As noted here from last Friday…

WASHINGTON — House Republicans plan a 40th attempt at repealing Obamacare (this) week, with legislation that would block the Internal Revenue Service from enforcing or implementing any portion of the health care reform law.

House Republicans have scheduled a vote next Friday on Rep. Tom Price’s (R-Ga.) Keep the IRS Off Your Health Care Act of 2013.

“Public distrust continues of agency that has dozens of powers under Obamacare, and whose actions President Obama has called outrageous,” said Doug Heye, spokesman for House Majority Leader Eric Cantor (R-Va.). “As an ever increasing number of Americans — including labor unions and moderate Democrats — worry that Obamacare has become a nightmare, it is critical to prevent the IRS from implementing any portion of the law.”

Both House Minority Leader Nancy Pelosi (D-Calif.) and Minority Whip Steny Hoyer (D-Md.) issued statements Friday afternoon blasting Republicans for the anticipated vote.

“It is only fitting that Republicans would waste the last week at work this summer voting for the 40th time to repeal the Affordable Care Act and continue their record of no jobs bills, no budget agreement, and no solutions for the middle class,” said Pelosi.

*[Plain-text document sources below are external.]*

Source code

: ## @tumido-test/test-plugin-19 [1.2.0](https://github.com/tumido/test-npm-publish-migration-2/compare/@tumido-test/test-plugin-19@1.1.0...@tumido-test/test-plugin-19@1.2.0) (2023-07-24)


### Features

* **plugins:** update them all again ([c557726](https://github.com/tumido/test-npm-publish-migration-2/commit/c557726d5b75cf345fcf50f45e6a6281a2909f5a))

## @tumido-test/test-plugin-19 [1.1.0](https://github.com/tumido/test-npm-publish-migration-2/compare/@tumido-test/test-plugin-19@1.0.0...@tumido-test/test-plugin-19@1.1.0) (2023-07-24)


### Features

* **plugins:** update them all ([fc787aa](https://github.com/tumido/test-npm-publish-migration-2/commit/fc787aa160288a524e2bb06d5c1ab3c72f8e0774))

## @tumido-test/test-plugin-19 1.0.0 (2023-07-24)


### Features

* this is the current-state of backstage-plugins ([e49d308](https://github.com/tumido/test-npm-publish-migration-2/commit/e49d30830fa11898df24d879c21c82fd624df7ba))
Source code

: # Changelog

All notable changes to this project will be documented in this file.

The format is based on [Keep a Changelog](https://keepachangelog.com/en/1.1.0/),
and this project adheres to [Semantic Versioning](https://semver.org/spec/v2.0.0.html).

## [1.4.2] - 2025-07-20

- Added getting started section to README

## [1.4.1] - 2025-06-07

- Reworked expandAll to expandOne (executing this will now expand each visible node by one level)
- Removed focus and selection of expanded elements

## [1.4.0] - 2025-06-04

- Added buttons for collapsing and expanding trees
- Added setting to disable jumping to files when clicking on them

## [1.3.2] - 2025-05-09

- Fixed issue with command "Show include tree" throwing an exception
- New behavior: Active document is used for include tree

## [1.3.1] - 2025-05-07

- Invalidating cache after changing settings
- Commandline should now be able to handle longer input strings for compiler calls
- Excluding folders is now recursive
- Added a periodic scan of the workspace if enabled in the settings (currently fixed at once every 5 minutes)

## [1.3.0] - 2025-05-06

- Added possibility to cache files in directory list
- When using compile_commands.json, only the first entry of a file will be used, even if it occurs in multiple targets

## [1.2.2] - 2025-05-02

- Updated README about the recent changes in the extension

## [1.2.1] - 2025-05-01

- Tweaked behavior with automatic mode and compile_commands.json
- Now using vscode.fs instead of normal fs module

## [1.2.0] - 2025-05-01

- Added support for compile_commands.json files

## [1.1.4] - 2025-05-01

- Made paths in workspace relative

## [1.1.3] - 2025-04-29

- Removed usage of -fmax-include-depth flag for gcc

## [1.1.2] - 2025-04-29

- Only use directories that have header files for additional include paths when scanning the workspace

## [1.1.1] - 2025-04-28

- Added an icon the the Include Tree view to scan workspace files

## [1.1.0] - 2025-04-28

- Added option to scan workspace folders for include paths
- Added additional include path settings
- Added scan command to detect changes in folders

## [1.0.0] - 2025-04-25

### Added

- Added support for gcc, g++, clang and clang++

“Every day wasted on yet another repeal bill that will never be taken up by the Senate, much less survive a presidential veto, is another day that could have been spent advancing legislation to create jobs for the middle class, negotiating a balanced and bipartisan approach to deficits that can end the painful budget sequester, or debating a path forward on immigration reform,” added Hoyer.

Yep, that about says it as far as I’m concerned.

I should point out that, when I first became aware of the full extent of the stupidity in the U.S. House on this issue (scheduling repeal votes when, as noted in the Ezra Klein clip from here, health care reform is a “done deal”), they had only scheduled 31 repeal votes. And in response, I put together a series of posts from here focusing on 31 Republican U.S. House members who opposed health care reform (including our own Mikey the Beloved at #2 – I also mentioned then-Dem-reps Mike Ross and Dan Boren).

Well, since we’re now up to a 40th scheduled vote, I would say that it’s time to feature 9 more Republicans in the U.S. House, and in no particular order, here they are…

#32 – Blake Farenthold (TX – 27)

  • Here, he compared the unemployed to drug addicts (nice).
  • Here, he opposed funding food stamps (as part of the Supplemental Nutrition Assistance Program, or SNAP) even though he received millions in farm subsidies (and he definitely had company on this one).
  • And of course, as noted here, he wouldn’t be a good little Repug unless he was a member of the anti-science climate denier caucus.
  • He was also a little too slow, to say the least, about realizing that budget cuts hurt the economy here.
  • As noted here, his sister harbored a murder suspect (usually I leave civilians out of this stuff, but this is beyond the pale).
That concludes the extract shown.